GOAL OF THE EXERCISE:
If a line of the records contains the string "using", copy it out.

-------------------------

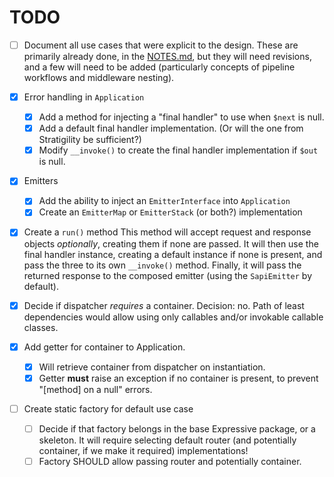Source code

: # TODO

- [ ] Document all use cases that were explicit to the design.
  These are primarily already done, in the [NOTES.md](NOTES.md), but they will
  need revisions, and a few will need to be added (particularly concepts of
  pipeline workflows and middleware nesting).

- [X] Error handling in `Application`
  - [X] Add a method for injecting a "final handler" to use when `$next` is
    null.
  - [X] Add a default final handler implementation. (Or will the one from
    Stratigility be sufficient?)
  - [X] Modify `__invoke()` to create the final handler implementation if `$out`
    is null.

- [X] Emitters
  - [X] Add the ability to inject an `EmitterInterface` into `Application`
  - [X] Create an `EmitterMap` or `EmitterStack` (or both?) implementation

- [X] Create a `run()` method
  This method will accept request and response objects *optionally*, creating
  them if none are passed. It will then use the final handler instance, creating
  a default instance if none is present, and pass the three to its own
  `__invoke()` method. Finally, it will pass the returned response to the
  composed emitter (using the `SapiEmitter` by default).

- [X] Decide if dispatcher *requires* a container.
  Decision: no. Path of least dependencies would allow using only callables
  and/or invokable callable classes.

- [X] Add getter for container to Application.
  - [X] Will retrieve container from dispatcher on instantiation.
  - [X] Getter **must** raise an exception if no container is present, to
    prevent "[method] on a null" errors.

- [ ] Create static factory for default use case
  - [ ] Decide if that factory belongs in the base Expressive package, or a
    skeleton. It will require selecting default router (and potentially
    container, if we make it required) implementations!
  - [ ] Factory SHOULD allow passing router and potentially container.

-------------------------

ANSWER TO THE EXERCISE:
  composed emitter (using the `SapiEmitter` by default).
  Decision: no. Path of least dependencies would allow using only callables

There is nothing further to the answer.